I spend a lot of time thinking about how I can better myself, both at home and at work. in fact, I probably spend too much time on it, which then just defeats the purpose of doing it in the first place. but at least I try 🙂 that said, I’ve started to use visualization as a tactic to get myself to improve my mental state in the toughest situations. specifically, if I’m approaching a stressful meeting at work and want to kick butt but am nervous I’ll let my emotion get the best of me, I visualize the “ideal” me. in other words, I imagine what I would do, say, and be if I could control myself entirely. I also try to think about what I want out of the situation and what type of reaction/handling would make me most proud of myself.
this type of approach doesn’t always work, because hey – life gets in the way. BUT, it does work more times than not and its positive impact reminds me just how powerful our minds can be. here’s how you can start visualizing better, smarter, and more effective approaches for yourself:
- acknowledge that you want to have a specific approach or reaction to something. envision who it is that you would want to be if you were in your ideal state. this includes going through the types of things you’d say, your facial reactions and body language, and your overall reaction/interaction with others.

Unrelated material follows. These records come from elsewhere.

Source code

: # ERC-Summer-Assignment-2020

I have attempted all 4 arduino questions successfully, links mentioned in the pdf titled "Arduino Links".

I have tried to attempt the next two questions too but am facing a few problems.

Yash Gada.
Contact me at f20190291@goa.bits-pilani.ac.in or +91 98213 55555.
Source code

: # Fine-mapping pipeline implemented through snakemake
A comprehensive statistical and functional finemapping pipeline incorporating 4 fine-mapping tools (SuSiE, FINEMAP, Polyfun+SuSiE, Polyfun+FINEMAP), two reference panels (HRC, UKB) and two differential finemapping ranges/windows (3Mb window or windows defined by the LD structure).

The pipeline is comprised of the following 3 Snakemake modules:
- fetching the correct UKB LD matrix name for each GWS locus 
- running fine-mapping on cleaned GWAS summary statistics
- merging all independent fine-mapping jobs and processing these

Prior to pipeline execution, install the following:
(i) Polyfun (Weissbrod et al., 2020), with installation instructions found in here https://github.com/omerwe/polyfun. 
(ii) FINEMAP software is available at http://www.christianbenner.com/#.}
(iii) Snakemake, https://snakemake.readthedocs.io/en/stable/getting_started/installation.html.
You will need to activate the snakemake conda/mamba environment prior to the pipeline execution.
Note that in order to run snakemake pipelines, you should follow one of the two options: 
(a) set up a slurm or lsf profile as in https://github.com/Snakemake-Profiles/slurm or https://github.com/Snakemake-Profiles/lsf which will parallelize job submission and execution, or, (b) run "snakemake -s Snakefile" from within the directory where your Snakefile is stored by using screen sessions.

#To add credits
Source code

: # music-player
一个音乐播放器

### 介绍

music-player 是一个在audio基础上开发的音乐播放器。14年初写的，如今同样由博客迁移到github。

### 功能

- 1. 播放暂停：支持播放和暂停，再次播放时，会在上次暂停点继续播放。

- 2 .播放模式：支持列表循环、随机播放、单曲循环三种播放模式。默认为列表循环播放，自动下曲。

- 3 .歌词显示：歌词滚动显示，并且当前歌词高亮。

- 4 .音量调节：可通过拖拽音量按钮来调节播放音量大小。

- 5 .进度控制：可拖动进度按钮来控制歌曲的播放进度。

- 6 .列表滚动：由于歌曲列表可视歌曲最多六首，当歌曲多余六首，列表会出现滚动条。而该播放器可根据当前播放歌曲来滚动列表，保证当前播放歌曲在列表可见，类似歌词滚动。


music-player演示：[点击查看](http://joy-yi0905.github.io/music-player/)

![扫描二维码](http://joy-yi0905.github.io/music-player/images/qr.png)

- think through the best scenario possible, but also think about how you want to be if the worst case scenario unfolds. be prepared for the worst, but expect the best.
- choose one focus word or term and stick to it. it can be anything, but it should remind you of what you’re trying to achieve. for example, I might want to choose the term “peacemaker” when I’m dealing with a toddler tantrum.
having a plan makes most things easier, and the same goes for being a better human/communicator/negotiator/whatever you want to be when you grow up. rachel roy was right – “I dress women the way I see them and the way I envision them from day one, thus my customer knows that what she is looking for she will get.”